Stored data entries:
^^^^^^^^^^^^^^^^

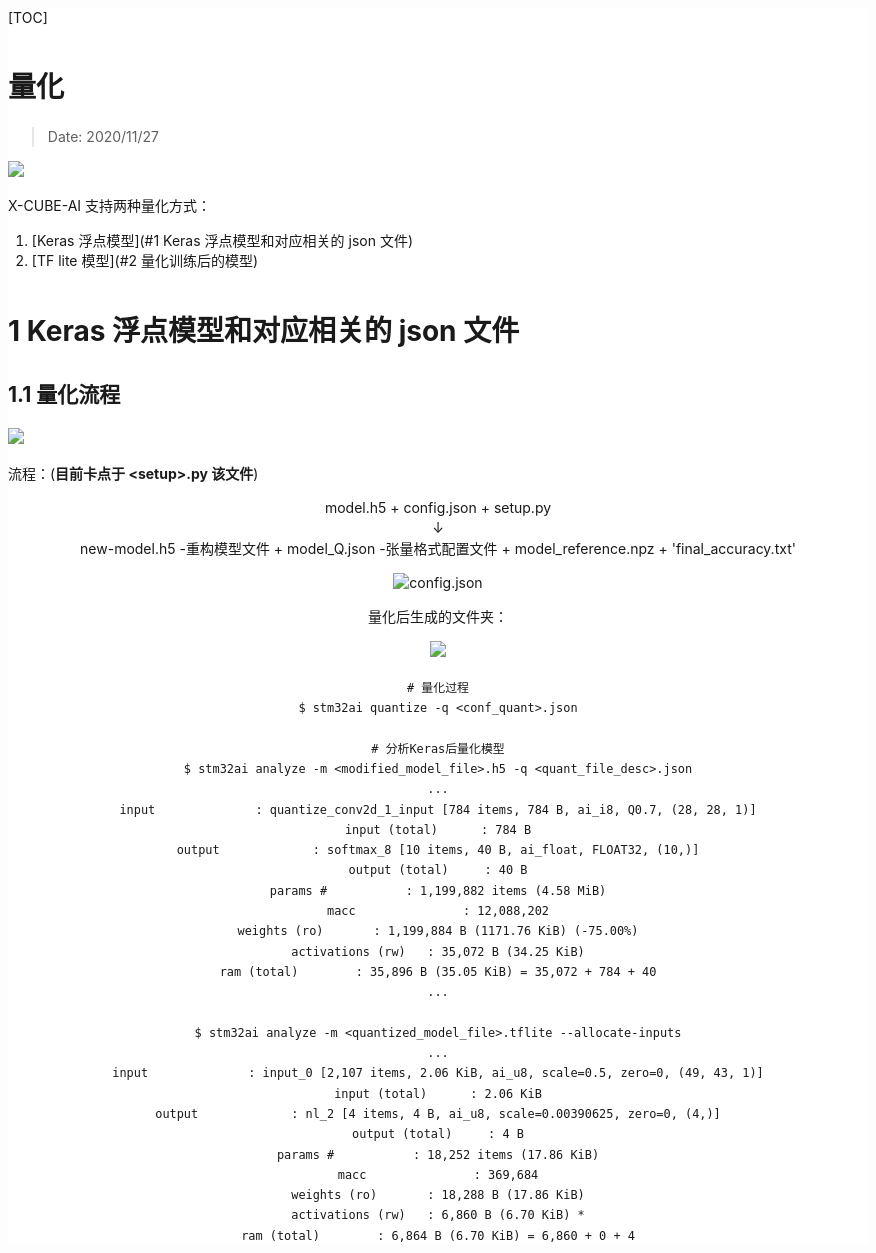 [TOC]

# 量化

> Date: 2020/11/27

![](https://gitee.com/lebhoryi/PicGoPictureBed/raw/master/img/20201127104330.png)

X-CUBE-AI 支持两种量化方式：

1. [Keras 浮点模型](#1 Keras 浮点模型和对应相关的 json 文件)
2. [TF lite 模型](#2 量化训练后的模型)

# 1 Keras 浮点模型和对应相关的 json 文件

## 1.1 量化流程

![](https://gitee.com/lebhoryi/PicGoPictureBed/raw/master/img/20201127105305.png)

流程：(**目前卡点于 \<setup>.py 该文件**)

<center>model.h5 + config.json + setup.py 


<center>↓</center>

<center>new-model.h5 -重构模型文件 + model_Q.json -张量格式配置文件 + model_reference.npz + 'final_accuracy.txt'</center>

![](https://gitee.com/lebhoryi/PicGoPictureBed/raw/master/img/20201126114715.png 'config.json')

量化后生成的文件夹：

![](https://gitee.com/lebhoryi/PicGoPictureBed/raw/master/img/20201127110054.png)

```shell
# 量化过程
$ stm32ai quantize -q <conf_quant>.json

# 分析Keras后量化模型
$ stm32ai analyze -m <modified_model_file>.h5 -q <quant_file_desc>.json
...
input              : quantize_conv2d_1_input [784 items, 784 B, ai_i8, Q0.7, (28, 28, 1)]
input (total)      : 784 B
output             : softmax_8 [10 items, 40 B, ai_float, FLOAT32, (10,)]
output (total)     : 40 B
params #           : 1,199,882 items (4.58 MiB)
macc               : 12,088,202
weights (ro)       : 1,199,884 B (1171.76 KiB) (-75.00%)
activations (rw)   : 35,072 B (34.25 KiB)
ram (total)        : 35,896 B (35.05 KiB) = 35,072 + 784 + 40
...

$ stm32ai analyze -m <quantized_model_file>.tflite --allocate-inputs
...
input              : input_0 [2,107 items, 2.06 KiB, ai_u8, scale=0.5, zero=0, (49, 43, 1)]
input (total)      : 2.06 KiB
output             : nl_2 [4 items, 4 B, ai_u8, scale=0.00390625, zero=0, (4,)]
output (total)     : 4 B
params #           : 18,252 items (17.86 KiB)
macc               : 369,684
weights (ro)       : 18,288 B (17.86 KiB)
activations (rw)   : 6,860 B (6.70 KiB) *
ram (total)        : 6,864 B (6.70 KiB) = 6,860 + 0 + 4

```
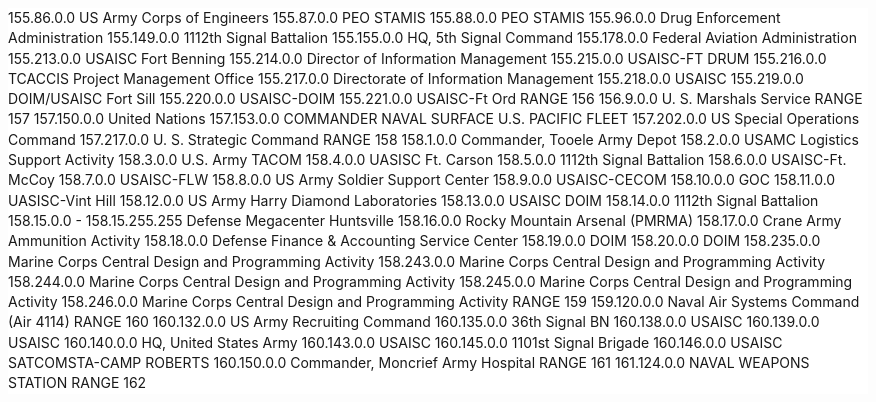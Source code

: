 155.86.0.0 US Army Corps of Engineers
155.87.0.0 PEO STAMIS
155.88.0.0 PEO STAMIS
155.96.0.0 Drug Enforcement Administration
155.149.0.0 1112th Signal Battalion
155.155.0.0 HQ, 5th Signal Command
155.178.0.0 Federal Aviation Administration
155.213.0.0 USAISC Fort Benning
155.214.0.0 Director of Information Management
155.215.0.0 USAISC-FT DRUM
155.216.0.0 TCACCIS Project Management Office
155.217.0.0 Directorate of Information Management
155.218.0.0 USAISC
155.219.0.0 DOIM/USAISC Fort Sill
155.220.0.0 USAISC-DOIM
155.221.0.0 USAISC-Ft Ord
RANGE 156
156.9.0.0 U. S. Marshals Service
RANGE 157
157.150.0.0 United Nations
157.153.0.0 COMMANDER NAVAL SURFACE U.S. PACIFIC FLEET
157.202.0.0 US Special Operations Command
157.217.0.0 U. S. Strategic Command
RANGE 158
158.1.0.0 Commander, Tooele Army Depot
158.2.0.0 USAMC Logistics Support Activity
158.3.0.0 U.S. Army TACOM
158.4.0.0 UASISC Ft. Carson
158.5.0.0 1112th Signal Battalion
158.6.0.0 USAISC-Ft. McCoy
158.7.0.0 USAISC-FLW
158.8.0.0 US Army Soldier Support Center
158.9.0.0 USAISC-CECOM
158.10.0.0 GOC
158.11.0.0 UASISC-Vint Hill
158.12.0.0 US Army Harry Diamond Laboratories
158.13.0.0 USAISC DOIM
158.14.0.0 1112th Signal Battalion
158.15.0.0 - 158.15.255.255 Defense Megacenter Huntsville
158.16.0.0 Rocky Mountain Arsenal (PMRMA)
158.17.0.0 Crane Army Ammunition Activity
158.18.0.0 Defense Finance & Accounting Service Center
158.19.0.0 DOIM
158.20.0.0 DOIM
158.235.0.0 Marine Corps Central Design and Programming Activity
158.243.0.0 Marine Corps Central Design and Programming Activity
158.244.0.0 Marine Corps Central Design and Programming Activity
158.245.0.0 Marine Corps Central Design and Programming Activity
158.246.0.0 Marine Corps Central Design and Programming Activity
RANGE 159
159.120.0.0 Naval Air Systems Command (Air 4114)
RANGE 160
160.132.0.0 US Army Recruiting Command
160.135.0.0 36th Signal BN
160.138.0.0 USAISC
160.139.0.0 USAISC
160.140.0.0 HQ, United States Army
160.143.0.0 USAISC
160.145.0.0 1101st Signal Brigade
160.146.0.0 USAISC SATCOMSTA-CAMP ROBERTS
160.150.0.0 Commander, Moncrief Army Hospital
RANGE 161
161.124.0.0 NAVAL WEAPONS STATION
RANGE 162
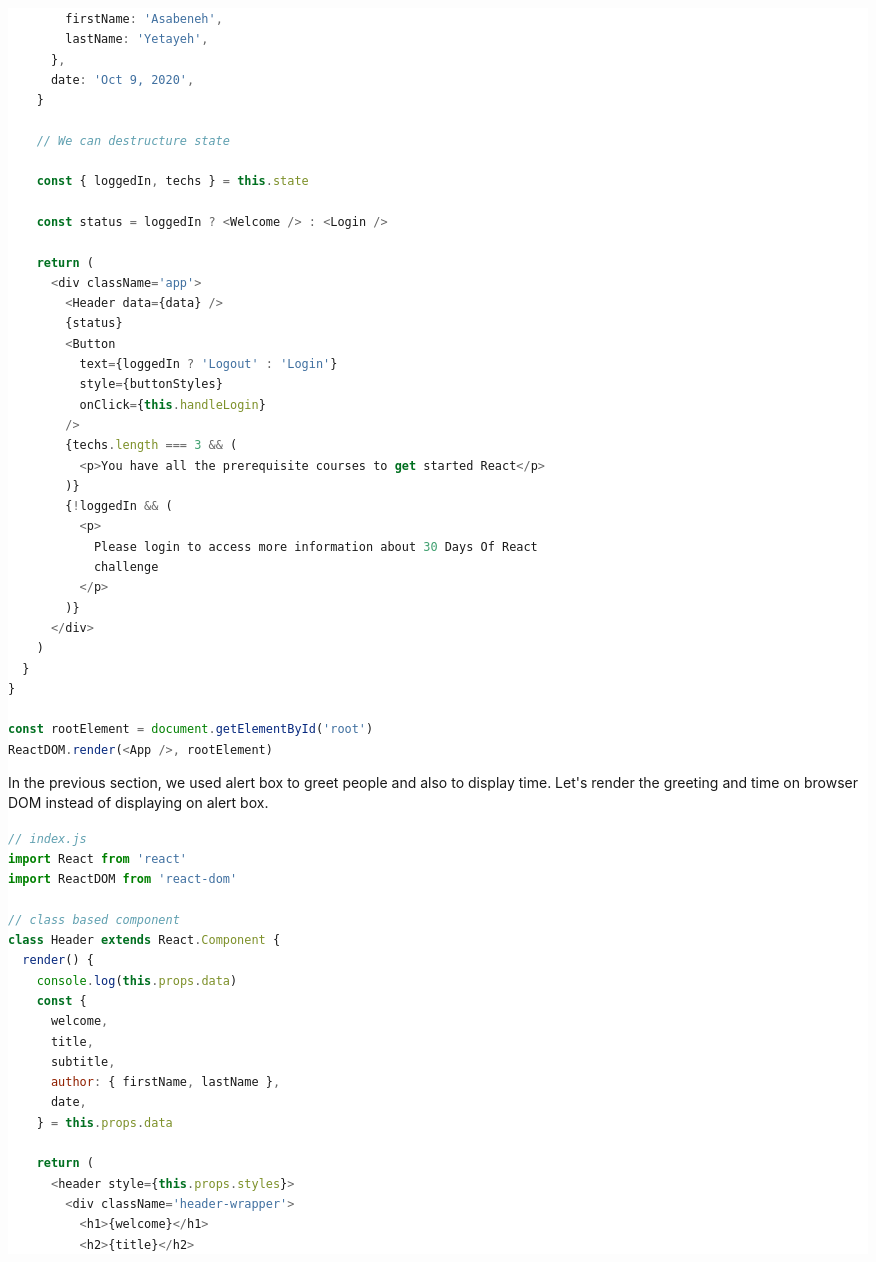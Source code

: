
 ```js
        firstName: 'Asabeneh',
        lastName: 'Yetayeh',
      },
      date: 'Oct 9, 2020',
    }

    // We can destructure state

    const { loggedIn, techs } = this.state

    const status = loggedIn ? <Welcome /> : <Login />

    return (
      <div className='app'>
        <Header data={data} />
        {status}
        <Button
          text={loggedIn ? 'Logout' : 'Login'}
          style={buttonStyles}
          onClick={this.handleLogin}
        />
        {techs.length === 3 && (
          <p>You have all the prerequisite courses to get started React</p>
        )}
        {!loggedIn && (
          <p>
            Please login to access more information about 30 Days Of React
            challenge
          </p>
        )}
      </div>
    )
  }
}

const rootElement = document.getElementById('root')
ReactDOM.render(<App />, rootElement)
```

In the previous section, we used alert box to greet people and also to display time. Let's render the greeting and time on browser DOM instead of displaying on alert box.

```js
// index.js
import React from 'react'
import ReactDOM from 'react-dom'

// class based component
class Header extends React.Component {
  render() {
    console.log(this.props.data)
    const {
      welcome,
      title,
      subtitle,
      author: { firstName, lastName },
      date,
    } = this.props.data

    return (
      <header style={this.props.styles}>
        <div className='header-wrapper'>
          <h1>{welcome}</h1>
          <h2>{title}</h2>
```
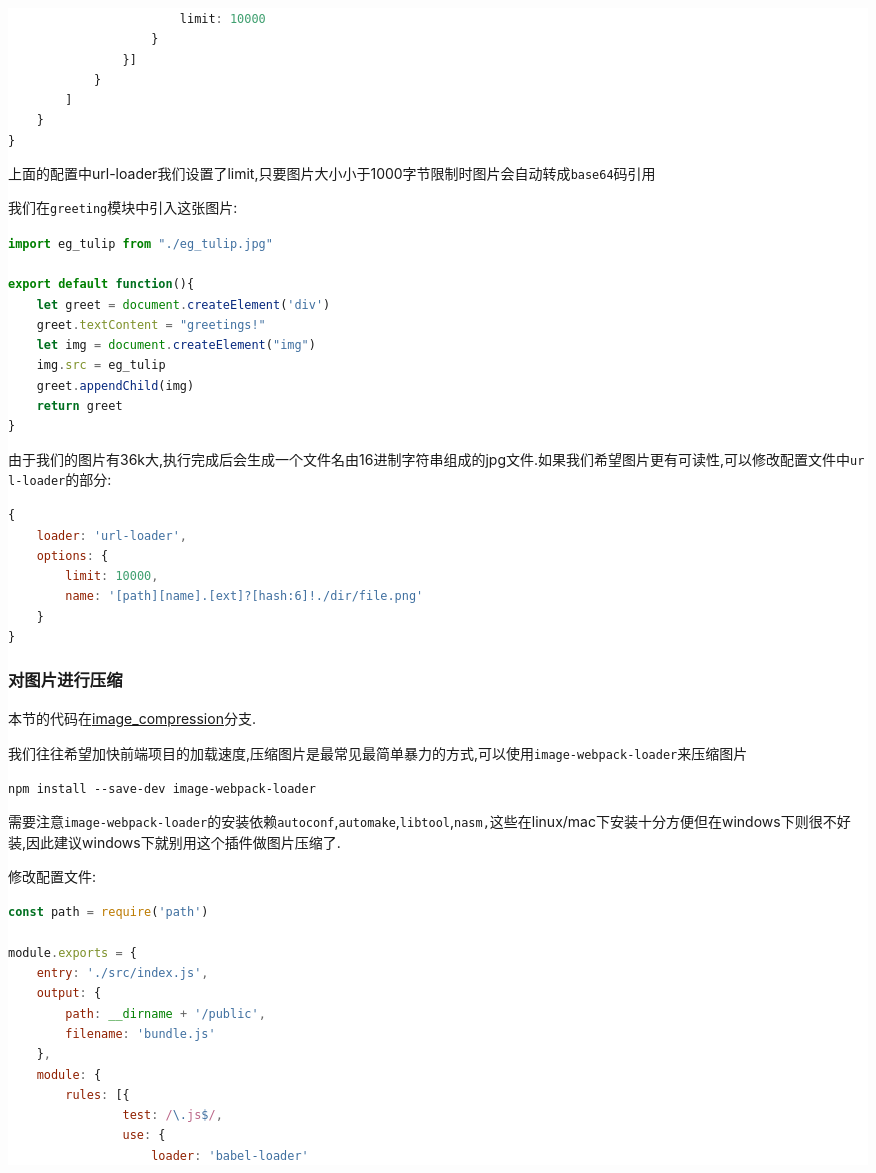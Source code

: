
 ```js
                        limit: 10000
                    }
                }]
            }
        ]
    }
}
```
上面的配置中url-loader我们设置了limit,只要图片大小小于1000字节限制时图片会自动转成`base64`码引用


我们在`greeting`模块中引入这张图片:

```js
import eg_tulip from "./eg_tulip.jpg"

export default function(){
    let greet = document.createElement('div')
    greet.textContent = "greetings!"
    let img = document.createElement("img")
    img.src = eg_tulip
    greet.appendChild(img)
    return greet
}
```

由于我们的图片有36k大,执行完成后会生成一个文件名由16进制字符串组成的jpg文件.如果我们希望图片更有可读性,可以修改配置文件中`url-loader`的部分:

```js
{
    loader: 'url-loader',
    options: {
        limit: 10000,
        name: '[path][name].[ext]?[hash:6]!./dir/file.png'
    }
}
```

### 对图片进行压缩

本节的代码在[image_compression](https://github.com/hsz1273327/TutorialForJavascript/tree/%E6%B5%8F%E8%A7%88%E5%99%A8%E7%8E%AF%E5%A2%83-%E6%B5%8F%E8%A7%88%E5%99%A8%E4%B8%8E%E9%A1%B5%E9%9D%A2%E6%B8%B2%E6%9F%93-webpack-image_compression)分支.

我们往往希望加快前端项目的加载速度,压缩图片是最常见最简单暴力的方式,可以使用`image-webpack-loader`来压缩图片

```shell
npm install --save-dev image-webpack-loader
```

需要注意`image-webpack-loader`的安装依赖`autoconf`,`automake`,`libtool`,`nasm,`这些在linux/mac下安装十分方便但在windows下则很不好装,因此建议windows下就别用这个插件做图片压缩了.

修改配置文件:

```js
const path = require('path')

module.exports = {
    entry: './src/index.js',
    output: {
        path: __dirname + '/public',
        filename: 'bundle.js'
    },
    module: {
        rules: [{
                test: /\.js$/,
                use: {
                    loader: 'babel-loader'
```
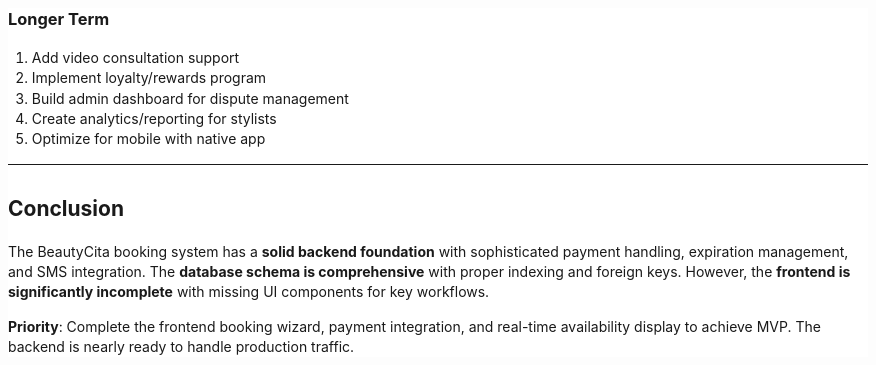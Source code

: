 ### Longer Term
1. Add video consultation support
2. Implement loyalty/rewards program
3. Build admin dashboard for dispute management
4. Create analytics/reporting for stylists
5. Optimize for mobile with native app

---

## Conclusion

The BeautyCita booking system has a **solid backend foundation** with sophisticated payment handling, expiration management, and SMS integration. The **database schema is comprehensive** with proper indexing and foreign keys. However, the **frontend is significantly incomplete** with missing UI components for key workflows.

**Priority**: Complete the frontend booking wizard, payment integration, and real-time availability display to achieve MVP. The backend is nearly ready to handle production traffic.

^^^^^^^^^^^^^^^^

=== WORK REQUIRED ===
The answer must be every line of the entries that includes the word "UASISC".

=== FINISHED EXERCISE ===
158.4.0.0 UASISC Ft. Carson
158.11.0.0 UASISC-Vint Hill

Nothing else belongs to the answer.